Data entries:
▬▬▬▬▬▬

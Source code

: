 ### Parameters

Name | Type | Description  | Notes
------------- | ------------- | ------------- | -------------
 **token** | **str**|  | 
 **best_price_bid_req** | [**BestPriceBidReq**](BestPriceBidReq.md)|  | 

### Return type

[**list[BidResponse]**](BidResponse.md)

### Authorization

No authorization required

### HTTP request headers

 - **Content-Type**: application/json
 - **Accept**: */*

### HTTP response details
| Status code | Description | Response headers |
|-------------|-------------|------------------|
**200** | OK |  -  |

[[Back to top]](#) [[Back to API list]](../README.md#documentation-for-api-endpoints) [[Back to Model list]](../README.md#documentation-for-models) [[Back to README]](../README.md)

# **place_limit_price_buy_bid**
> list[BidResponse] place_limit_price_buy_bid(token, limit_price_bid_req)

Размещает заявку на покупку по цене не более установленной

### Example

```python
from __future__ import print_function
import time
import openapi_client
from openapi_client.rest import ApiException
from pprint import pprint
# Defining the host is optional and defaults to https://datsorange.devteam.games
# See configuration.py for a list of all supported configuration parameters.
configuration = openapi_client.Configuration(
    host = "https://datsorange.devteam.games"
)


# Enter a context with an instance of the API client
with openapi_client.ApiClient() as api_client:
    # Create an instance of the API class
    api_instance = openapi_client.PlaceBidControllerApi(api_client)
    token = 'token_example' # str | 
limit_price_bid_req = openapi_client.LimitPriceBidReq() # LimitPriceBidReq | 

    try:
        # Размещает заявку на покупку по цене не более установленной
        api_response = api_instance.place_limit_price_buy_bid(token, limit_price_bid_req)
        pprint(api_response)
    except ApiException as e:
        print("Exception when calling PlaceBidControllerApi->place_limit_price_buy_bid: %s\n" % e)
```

▬▬▬▬▬▬

- **How to complete this task**:
Repeat each entry above, keeping every word exact.

- **Response**:
Source code

: ### Parameters

Name | Type | Description  | Notes
------------- | ------------- | ------------- | -------------
 **token** | **str**|  | 
 **best_price_bid_req** | [**BestPriceBidReq**](BestPriceBidReq.md)|  | 

### Return type

[**list[BidResponse]**](BidResponse.md)

### Authorization

No authorization required

### HTTP request headers

 - **Content-Type**: application/json
 - **Accept**: */*

### HTTP response details
| Status code | Description | Response headers |
|-------------|-------------|------------------|
**200** | OK |  -  |

[[Back to top]](#) [[Back to API list]](../README.md#documentation-for-api-endpoints) [[Back to Model list]](../README.md#documentation-for-models) [[Back to README]](../README.md)

# **place_limit_price_buy_bid**
> list[BidResponse] place_limit_price_buy_bid(token, limit_price_bid_req)

Размещает заявку на покупку по цене не более установленной

### Example

```python
from __future__ import print_function
import time
import openapi_client
from openapi_client.rest import ApiException
from pprint import pprint
# Defining the host is optional and defaults to https://datsorange.devteam.games
# See configuration.py for a list of all supported configuration parameters.
configuration = openapi_client.Configuration(
    host = "https://datsorange.devteam.games"
)


# Enter a context with an instance of the API client
with openapi_client.ApiClient() as api_client:
    # Create an instance of the API class
    api_instance = openapi_client.PlaceBidControllerApi(api_client)
    token = 'token_example' # str | 
limit_price_bid_req = openapi_client.LimitPriceBidReq() # LimitPriceBidReq | 

    try:
        # Размещает заявку на покупку по цене не более установленной
        api_response = api_instance.place_limit_price_buy_bid(token, limit_price_bid_req)
        pprint(api_response)
    except ApiException as e:
        print("Exception when calling PlaceBidControllerApi->place_limit_price_buy_bid: %s\n" % e)
```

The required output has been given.